Building tools and instruments to either better create or listen to music is by far the project I spend the most time thinking about.

Introduction

Hearing about Heavy from Enzienaudio three years ago has slowly become a key element for my projects and experimenting new tools and instruments. From the start, embedding PureData patches as highly performant code on almost any kind of device (computer, microcontroller, smartphone) was an interesting perspective. For a long while I focused on “nanocomputers”, think Raspberry Pi here, in a similar way as what Bela is. Sadly, I didn’t find the time and motivation to work on it long enough to provide a working version.

Hardware

Here comes another hero from the hacking community in our technological era: the ESP8266. This cheap device from a chinese manufacturer was first on the market to offer a powerful microcontroller combined with wifi connectivity in a single chip. Back in 2014 when it appeared, market leaders in the field of microcontrollers with built-in wifi were offering solutions in the range $25-65, while the most basic ESP8266 models cost between $2 and $3.
From that point, the ESP8266 competed in the market of microcontroller boards like Arduino, even though it provided much more processing power from the start, if compared to the most common Arduino boards.
Speaking of which, processing power is exactly what makes this project feasible.

A note:

There is no pre-recorded sound in this, it is all generated in realtime, meaning it will fit the dynamic and ever-evolving nature of making music, just as with an acoustic instrument, for example.

Demo

Components

Code

The rest of the magic is simply using the code produced by the Heavy compiler to generate sound directly on the microcontroller and sending it to the DAC.

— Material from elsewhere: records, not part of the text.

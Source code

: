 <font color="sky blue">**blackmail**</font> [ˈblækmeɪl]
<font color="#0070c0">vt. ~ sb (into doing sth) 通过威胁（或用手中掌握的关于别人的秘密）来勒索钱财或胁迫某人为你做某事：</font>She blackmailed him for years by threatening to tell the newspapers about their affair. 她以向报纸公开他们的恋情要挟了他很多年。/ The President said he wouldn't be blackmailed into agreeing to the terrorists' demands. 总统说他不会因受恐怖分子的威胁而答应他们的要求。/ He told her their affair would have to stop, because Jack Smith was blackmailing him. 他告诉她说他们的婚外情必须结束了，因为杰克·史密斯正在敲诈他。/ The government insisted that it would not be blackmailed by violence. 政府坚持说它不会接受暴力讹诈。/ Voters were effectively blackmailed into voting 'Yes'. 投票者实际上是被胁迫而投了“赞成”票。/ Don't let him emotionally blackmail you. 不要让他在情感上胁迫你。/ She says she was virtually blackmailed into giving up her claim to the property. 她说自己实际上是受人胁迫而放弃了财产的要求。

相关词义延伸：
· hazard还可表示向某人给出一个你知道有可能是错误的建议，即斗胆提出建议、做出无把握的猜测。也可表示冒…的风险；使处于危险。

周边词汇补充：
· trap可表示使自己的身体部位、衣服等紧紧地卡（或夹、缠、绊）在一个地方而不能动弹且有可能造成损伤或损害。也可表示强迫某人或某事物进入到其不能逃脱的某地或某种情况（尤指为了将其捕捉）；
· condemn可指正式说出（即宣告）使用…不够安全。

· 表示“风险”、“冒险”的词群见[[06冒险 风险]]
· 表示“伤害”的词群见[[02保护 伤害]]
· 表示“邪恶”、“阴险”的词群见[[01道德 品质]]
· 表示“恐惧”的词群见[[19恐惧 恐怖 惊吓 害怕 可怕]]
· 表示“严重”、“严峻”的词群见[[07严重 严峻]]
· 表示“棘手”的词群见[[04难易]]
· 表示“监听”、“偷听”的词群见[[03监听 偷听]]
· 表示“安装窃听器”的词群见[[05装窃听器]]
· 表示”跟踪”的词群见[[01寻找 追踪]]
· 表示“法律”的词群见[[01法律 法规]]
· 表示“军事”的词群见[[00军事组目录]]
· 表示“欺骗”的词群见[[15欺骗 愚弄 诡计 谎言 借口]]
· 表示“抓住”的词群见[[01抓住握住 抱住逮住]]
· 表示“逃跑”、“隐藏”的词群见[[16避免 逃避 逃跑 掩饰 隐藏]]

The code is available on Framagit.

The hardest part of the code is figuring out the audio loop. As with every system that processes and outputs sound, you have to solve the problem of filling a bucket at regular intervals and at the same time supplying a constant flow with its content. There are several ways to do that, the README references the project I’ve based my work on.

Bonuses

As a bonus, Heavy also provides versions of Puredata patches to be shown directly on websites, which I can do here, toggle the “Off” button and listen to the same patch as the one running in the video:

And as a reference, here is the patch diagram of the synthesis, it is indeed very simple yet it features a noise source, a filter and a sine oscillator! I didn’t expect at first to go this far with Heavy on ESP8266.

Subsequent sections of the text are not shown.